My son, Jacob, turned 11 years old this week. He proudly proclaims to others that he is a sports nut. So it was no surprise when he decided that he wanted tickets to a Cleveland Cavaliers game for his birthday. Using this as a learning opportunity, we explained to him what an expensive gift this is. It's more than just buying him a ticket. First of all, it requires buying two tickets since someone needs to go with him. Then there are handling fees, money for gas, parking, food, etc... When we announced that we would make it happen anyway (provided he chip in a small amount of his birthday money), he was overjoyed. He didn't care if we got the cheapest tickets that were up in the nosebleed section...he just wanted to go!Then he got on the internet and started looking at the arena and seating options. He began to think of how cool it would be to sit closer up. He found a website that showed you a camera view of what it would be like to view the game from different seats. All of a sudden he was no longer satisfied with simply being at the game...he wanted better seats. He began to negotiate. Could he use more of his birthday money to buy a better seat? When we put a limit on it, he actually got upset! He only sees the here and now.

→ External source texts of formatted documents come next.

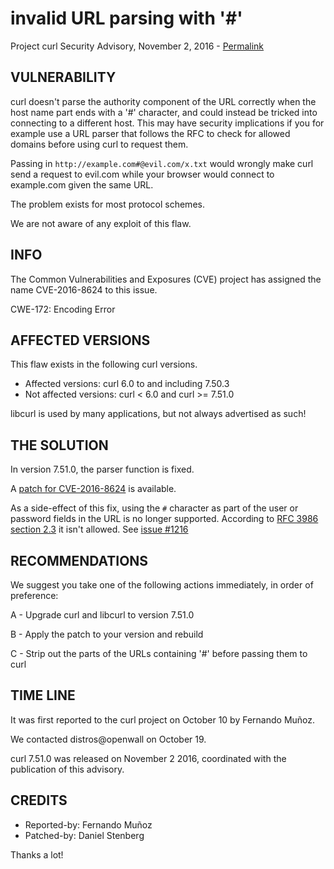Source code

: invalid URL parsing with '#'
============================

Project curl Security Advisory, November 2, 2016 -
[Permalink](https://curl.se/docs/CVE-2016-8624.html)

VULNERABILITY
-------------

curl doesn't parse the authority component of the URL correctly when the host
name part ends with a '#' character, and could instead be tricked into
connecting to a different host. This may have security implications if you for
example use a URL parser that follows the RFC to check for allowed domains
before using curl to request them.

Passing in `http://example.com#@evil.com/x.txt` would wrongly make curl send a
request to evil.com while your browser would connect to example.com given the
same URL.

The problem exists for most protocol schemes.

We are not aware of any exploit of this flaw.

INFO
----

The Common Vulnerabilities and Exposures (CVE) project has assigned the name
CVE-2016-8624 to this issue.

CWE-172: Encoding Error

AFFECTED VERSIONS
-----------------

This flaw exists in the following curl versions.

- Affected versions: curl 6.0 to and including 7.50.3
- Not affected versions: curl < 6.0 and curl >= 7.51.0

libcurl is used by many applications, but not always advertised as such!

THE SOLUTION
------------

In version 7.51.0, the parser function is fixed.

A [patch for CVE-2016-8624](https://curl.se/CVE-2016-8624.patch) is
available.

As a side-effect of this fix, using the `#` character as part of the user or
password fields in the URL is no longer supported. According to [RFC 3986
section 2.3](https://datatracker.ietf.org/doc/html/rfc3986#section-2.3) it
isn't allowed. See [issue #1216](https://github.com/curl/curl/issues/1216)

RECOMMENDATIONS
---------------

We suggest you take one of the following actions immediately, in order of
preference:

 A - Upgrade curl and libcurl to version 7.51.0

 B - Apply the patch to your version and rebuild

 C - Strip out the parts of the URLs containing '#' before passing them to curl

TIME LINE
---------

It was first reported to the curl project on October 10 by Fernando Muñoz.

We contacted distros@openwall on October 19.

curl 7.51.0 was released on November 2 2016, coordinated with the publication
of this advisory.

CREDITS
-------

- Reported-by: Fernando Muñoz
- Patched-by: Daniel Stenberg

Thanks a lot!

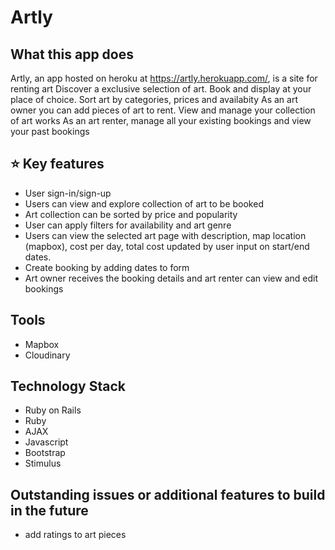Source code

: # Artly
## What this app does
  Artly, an app hosted on heroku at https://artly.herokuapp.com/, is a site for renting art
  Discover a exclusive selection of art. Book and display at your place of choice. Sort art by categories, prices and availabity
  As an art owner you can add pieces of art to rent. View and manage your collection of art works
  As an art renter, manage all your existing bookings and view your past bookings
  
## ⭐ Key features
- User sign-in/sign-up
- Users can view and explore collection of art to be booked
- Art collection can be sorted by price and popularity
- User can apply filters for availability and art genre 
- Users can view the selected art page with description, map location (mapbox), cost per day, total cost updated by user input on start/end dates.
- Create booking by adding dates to form 
- Art owner receives the booking details and art renter can view and edit bookings

## Tools
- Mapbox
- Cloudinary

## Technology Stack
- Ruby on Rails
- Ruby
- AJAX
- Javascript
- Bootstrap
- Stimulus

## Outstanding issues or additional features to build in the future
- add ratings to art pieces

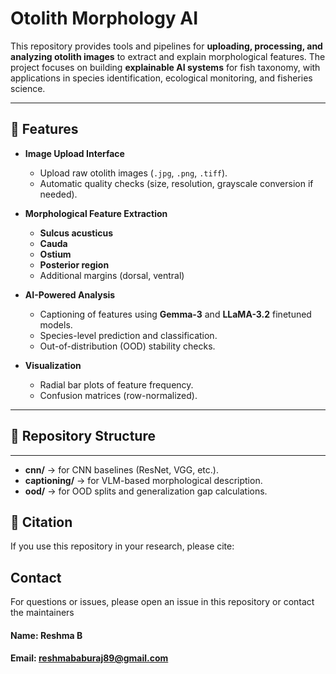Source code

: # Otolith Morphology AI  

This repository provides tools and pipelines for **uploading, processing, and analyzing otolith images** to extract and explain morphological features. The project focuses on building **explainable AI systems** for fish taxonomy, with applications in species identification, ecological monitoring, and fisheries science.  

---

## 🚀 Features  

- **Image Upload Interface**  
  - Upload raw otolith images (`.jpg`, `.png`, `.tiff`).  
  - Automatic quality checks (size, resolution, grayscale conversion if needed).  

- **Morphological Feature Extraction**  
  - **Sulcus acusticus**  
  - **Cauda**  
  - **Ostium**  
  - **Posterior region**  
  - Additional margins (dorsal, ventral)  

- **AI-Powered Analysis**  
  - Captioning of features using **Gemma-3** and **LLaMA-3.2** finetuned models.  
  - Species-level prediction and classification.  
  - Out-of-distribution (OOD) stability checks.  

- **Visualization**  
  - Radial bar plots of feature frequency.  
  - Confusion matrices (row-normalized).    
---

## 📂 Repository Structure  


---
- **cnn/** → for CNN baselines (ResNet, VGG, etc.).  
- **captioning/** → for VLM-based morphological description.  
- **ood/** → for OOD splits and generalization gap calculations.  



## 📖 Citation  

If you use this repository in your research, please cite:  


## Contact
For questions or issues, please open an issue in this repository or contact the maintainers

#### Name: Reshma B
#### Email: reshmababuraj89@gmail.com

Are we any better as adults? Valentines Day is tomorrow. I don't really like this holiday because comparison is so hard to avoid. Sometimes women ask "So what did your husband do for you on Valentines Day?". I am usually quite content with whatever gesture he makes, but I hate this question. Why? Because someone always has a better story. On Facebook you will see pictures of someone who got a bigger bouquet of flowers or a more creative display of affection. Or for some women it is just a reminder that no one is pursuing them in that way. We compare, we envy, and we can become discontent.
It would be good for us to remember then that all things come with a cost. If you want better seats or a bigger bouquet - you will also end up with a bigger credit card bill. You may want a more romantic husband - but I'm willing to bet that those husbands have other weaknesses their wives have to live with on a daily basis that we don't see. If you are single, you may be so focused on what you don't have that you miss out on the ways God is trying to show you His love.
How do we get rid of comparison? With thankfulness. May we focus on what we have and rejoice in that. May we turn our eyes away from ourselves and think about ways that we can bless others, celebrating their joys without becoming envious. Scripture tells us love does not envy, it does not boast, and it is not self-seeking. Seems to me that a holiday celebrating love has missed the mark.